The airline’s restructuring has meanwhile involved a move from the Star Alliance to SkyTeam code-sharing network.

READ ALSO: EXPLAINED: How SAS’s decision to switch airline alliance will affect travellers

“SAS has done a truly impressive job in navigating through the restructuring proceedings, and in building a competitive business positioned for growth,” Schultz said in the statement. 

“Together with SAS’ new investors, board and management, as well as with our partners in the SkyTeam alliance, we will continue to collaborate with partners and customers to drive transformative changes in aviation,” he said.

The end of the bankruptcy protection procedure had been expected. SAS previously announced it would see the process through by the end of this summer, and the company was delisted from the stock exchange on August 13th.

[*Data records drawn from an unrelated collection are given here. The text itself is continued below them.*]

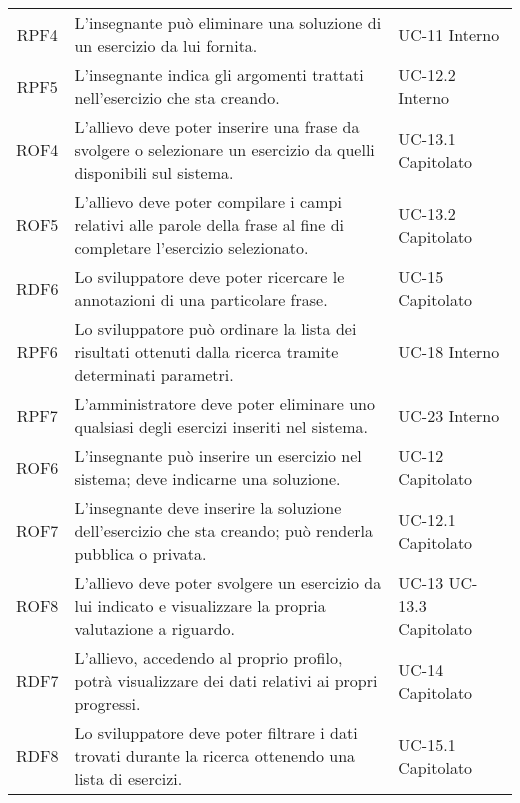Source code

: \begin{tabularx}{\textwidth}{| c | p{10cm} | X |}
		RPF4 & L'insegnante può eliminare una soluzione di un esercizio da lui fornita. & UC-11 \newline Interno\\
		RPF5 & L'insegnante indica gli argomenti trattati nell'esercizio che sta creando. & UC-12.2 \newline Interno\\
		ROF4 & L'allievo deve poter inserire una frase da svolgere o selezionare un esercizio da quelli disponibili sul sistema. & UC-13.1 \newline Capitolato\\
		ROF5 & L'allievo deve poter compilare i campi relativi alle parole della frase al fine di completare l'esercizio selezionato. & UC-13.2 \newline Capitolato\\
		RDF6 & Lo sviluppatore deve poter ricercare le annotazioni di una particolare frase. & UC-15 \newline Capitolato\\
		RPF6 & Lo sviluppatore può ordinare la lista dei risultati ottenuti dalla ricerca tramite determinati parametri. & UC-18 \newline Interno\\
		RPF7 & L'amministratore deve poter eliminare uno qualsiasi degli esercizi inseriti nel sistema. & UC-23 \newline Interno\\
		ROF6 & L'insegnante può inserire un esercizio nel sistema; deve indicarne una soluzione. & UC-12 \newline Capitolato\\
		ROF7 & L'insegnante deve inserire la soluzione dell'esercizio che sta creando; può renderla pubblica o privata. & UC-12.1 \newline Capitolato\\
		ROF8 & L'allievo deve poter svolgere un esercizio da lui indicato e visualizzare la propria valutazione a riguardo. & UC-13 \newline UC-13.3 \newline Capitolato\\
		RDF7 & L'allievo, accedendo al proprio profilo, potrà visualizzare dei dati relativi ai propri progressi. & UC-14 \newline Capitolato\\
		RDF8 & Lo sviluppatore deve poter filtrare i dati trovati durante la ricerca ottenendo una lista di esercizi. & UC-15.1 \newline Capitolato\\

\end{tabularx}

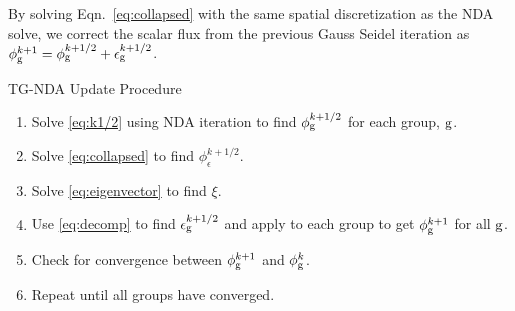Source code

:   By solving Eqn.~\eqref{eq:collapsed} with the same spatial discretization as the NDA solve, we correct the scalar flux from the previous Gauss Seidel iteration as $\phi_{\mathrm{g}}^{k+1} = \phi_{\mathrm{g}}^{k+1/2} + \epsilon_{\mathrm{g}}^{k+1/2}$.

  TG-NDA Update Procedure
  \begin{enumerate}
      \item Solve \eqref{eq:k1/2} using NDA iteration to find $\phi_{\mathrm{g}}^{k+1/2}$ for each group, $\mathrm{g}$. 
      \item Solve \eqref{eq:collapsed} to find $\phi_\epsilon^{k+1/2}$. 
      \item Solve \eqref{eq:eigenvector} to find $\xi$. 
      \item Use \eqref{eq:decomp} to find $\epsilon_{\mathrm{g}}^{k+1/2}$ and apply to each group to get $\phi_{\mathrm{g}}^{k+1}$ for all $\mathrm{g}$. 
      \item Check for convergence between $\phi_{\mathrm{g}}^{k+1}$ and $\phi_{\mathrm{g}}^{k}$.
      \item Repeat until all groups have converged.
  \end{enumerate}
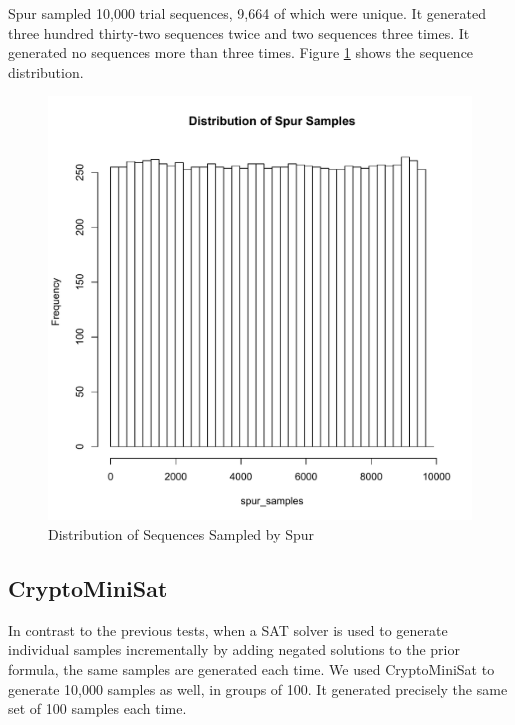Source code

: 
Spur sampled 10,000 trial sequences, 9,664 of which were unique. It generated three hundred thirty-two sequences twice and two sequences three times. It generated no sequences more than three times. Figure \ref{fig:spur_samples} shows the sequence distribution.

\begin{figure}[t]
\centering
\centerline{\includegraphics[origin=c,width=12cm]{../figures/spur-samples.pdf}}
\caption{Distribution of Sequences Sampled by Spur}
\label{fig:spur_samples}
\end{figure}

\subsection{CryptoMiniSat}

In contrast to the previous tests, when a SAT solver is used to generate individual samples incrementally by adding negated solutions to the prior formula, the same samples are generated each time. We used CryptoMiniSat to generate 10,000 samples as well, in groups of 100. It generated precisely the same set of 100 samples each time.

The airline’s corporate restructuring has been approved by the United States and the EU as well as the Swedish legal system.

Some 1.2 billion dollars have been injected into the company by its new owners.

SAS can now begin to focus its efforts elsewhere, aviation analyst Jacob Pedersen of Danish bank Sydbank said in a comment to the Ritzau newswire.

“After a big rescue operation, SAS is now in a significantly better financial position,” he said.

“The company has far less debt, far lower costs, and more money in its coffers from the new ownership group,” he said.

Schultz’ first and most important task will be to plan the airline’s future growth, Pedersen added.

“SAS has almost permanently shrunk during the last 20 years, but we are likely to now see a SAS with more of an appetite for growth,” he said.